The first tool is the dyno. We have all this to manage the engine development side. We can simulate a proportion of the integration area, such as water, oil or cooling circuits. Then, you have some FIA data about compulsory fixation points on the chassis according to the technical rules.
Then, you can work on what the integration of the engine would be based on those volumes and points of fixation. Of course, it couldn't fit in any chassis without some work of adaptation, but almost.
What about the recommendations Mecachrome could have to the customer teams about lubricants and fuel requirements? Will you be proactive in that area to suggest a strict partnership?
We will work with several suppliers on the development side. But we will recommend one. Then, some teams can have commercial interests with one in particular. This is why we need to be ready to use several types of fuel or lubricant.
But could you already tell us who you will initially recommend?
We have worked for a very long time with Total. All our engines were developed with Total products. There are strong chances that we keep going that way as we are in the same line of development than on the previous engines produced with Total.
Do you think this could be an argument to get Red Bull as a client, as they already know the development opportunities with Total?
It could be. But will Red Bull accept to have an engine that is not on the same basis as others to fight for a championship? I'm talking in terms of design, that's another question.
Communication could be tricky, too. You are embracing this low-cost image, which may not be the case of a top team.
Absolutely. The target of the FIA is to save the budget two smaller teams, the ones that have the most financial troubles. Red Bull could be tempted by such a project, but I'd be surprised about it.
Constructors are big powers and it is hard for Renault since a year and a half or two. But nobody should doubt about their ability to come back in the front and leave everyone behind. It is a huge company, that was a bit hurt and they won't let that happen.
What is Mecachrome's position on the timeline? Are you offering to come here as a rescue plan to save the number of cars on the grid on the short term, or are you looking at a long involvement in F1?

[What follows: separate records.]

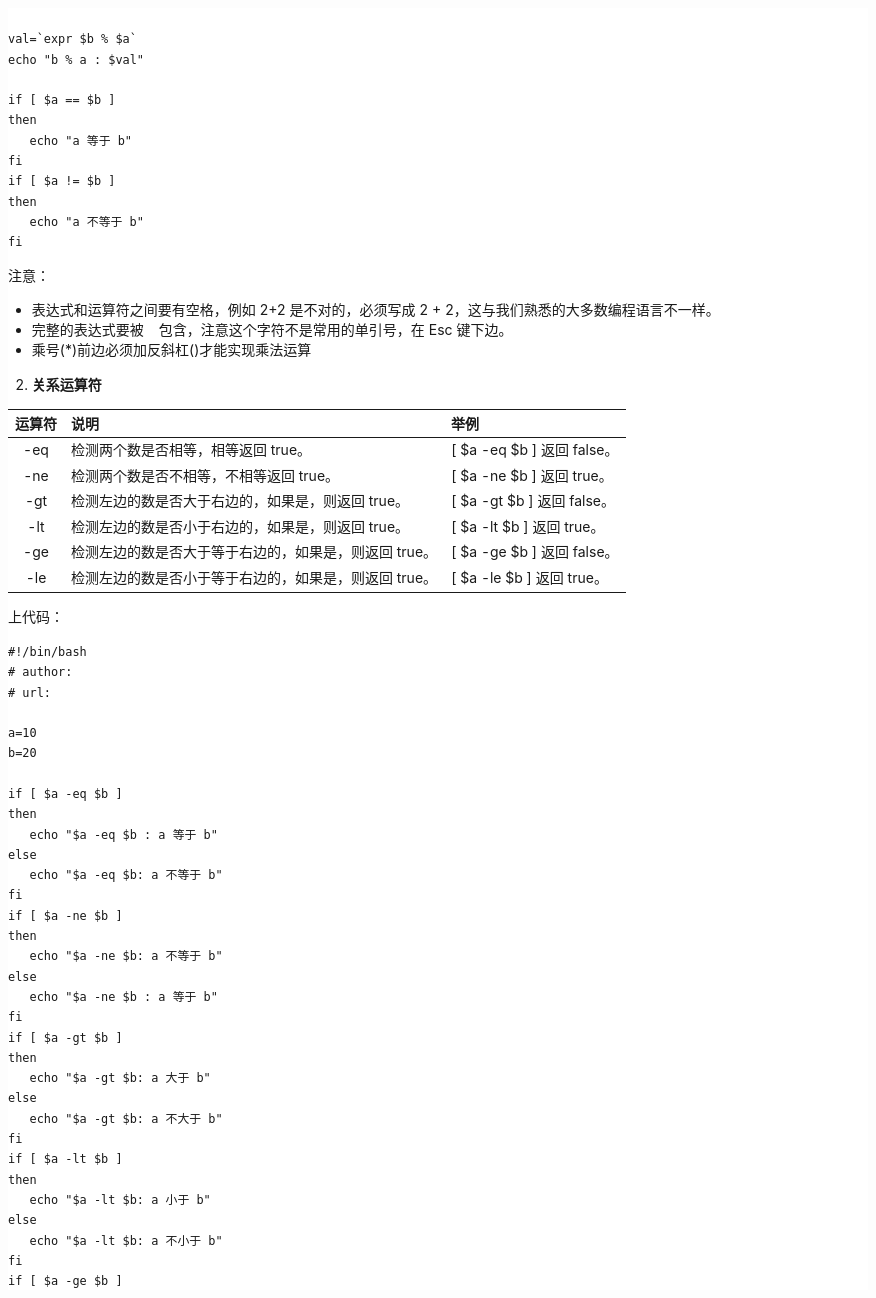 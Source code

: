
 ```

val=`expr $b % $a`
echo "b % a : $val"

if [ $a == $b ]
then
   echo "a 等于 b"
fi
if [ $a != $b ]
then
   echo "a 不等于 b"
fi
```

注意：

- 表达式和运算符之间要有空格，例如 2+2 是不对的，必须写成 2 + 2，这与我们熟悉的大多数编程语言不一样。
- 完整的表达式要被 ` ` 包含，注意这个字符不是常用的单引号，在 Esc 键下边。
- 乘号(\*)前边必须加反斜杠(\)才能实现乘法运算

2. **关系运算符**

运算符 | 说明  |  举例
:--:|:--|:--
-eq  | 检测两个数是否相等，相等返回 true。 | [ $a -eq $b ] 返回 false。
-ne  | 检测两个数是否不相等，不相等返回 true。 | [ $a -ne $b ] 返回 true。
-gt  | 检测左边的数是否大于右边的，如果是，则返回 true。 | [ $a -gt $b ] 返回 false。
-lt  | 检测左边的数是否小于右边的，如果是，则返回 true。 | [ $a -lt $b ] 返回 true。
-ge  | 检测左边的数是否大于等于右边的，如果是，则返回 true。 |  [ $a -ge $b ] 返回 false。
-le  | 检测左边的数是否小于等于右边的，如果是，则返回 true。 |  [ $a -le $b ] 返回 true。

上代码：
```
#!/bin/bash
# author:
# url:

a=10
b=20

if [ $a -eq $b ]
then
   echo "$a -eq $b : a 等于 b"
else
   echo "$a -eq $b: a 不等于 b"
fi
if [ $a -ne $b ]
then
   echo "$a -ne $b: a 不等于 b"
else
   echo "$a -ne $b : a 等于 b"
fi
if [ $a -gt $b ]
then
   echo "$a -gt $b: a 大于 b"
else
   echo "$a -gt $b: a 不大于 b"
fi
if [ $a -lt $b ]
then
   echo "$a -lt $b: a 小于 b"
else
   echo "$a -lt $b: a 不小于 b"
fi
if [ $a -ge $b ]
```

We're looking at it on the long run. For it to make sense [commercially], we need two teams; but also that this program lasts at least three years. Those are recommendations we made. Now, it's harder and harder to make yourself a way in F1 when you're not a manufacturer and have a limited budget. You need to be offered a solution to be able to stay and fight, with fair chances.
If the FIA was to select a supplier in the end of this process, will the winner have the contractual obligation to provide the engines, even if the number of customers is too low for the supplier to make financial sense?
So far, we were asked about our interest. We answered, with our recommendations. It has to be good for the championship, for the teams and for us.
If the bid keeps going, the final offer will include conditions that will be discussed with the different players, and each and every one of them has their own strategic vision on whether they keep going or not, if it's too risky. We are not here to provide a subvention.
You said in the beginning that Mecachrome only needed six months to get ready. Now, what would be the comfortable deadline for the job to be done in a proper way?
I think that as far as we are concerned, if we could choose the timing, it would have to be decided in February 2016. To know we have been chosen and be able to start in good conditions. I think it's the same for all potential suppliers. Later would be technically complicated and financially risky.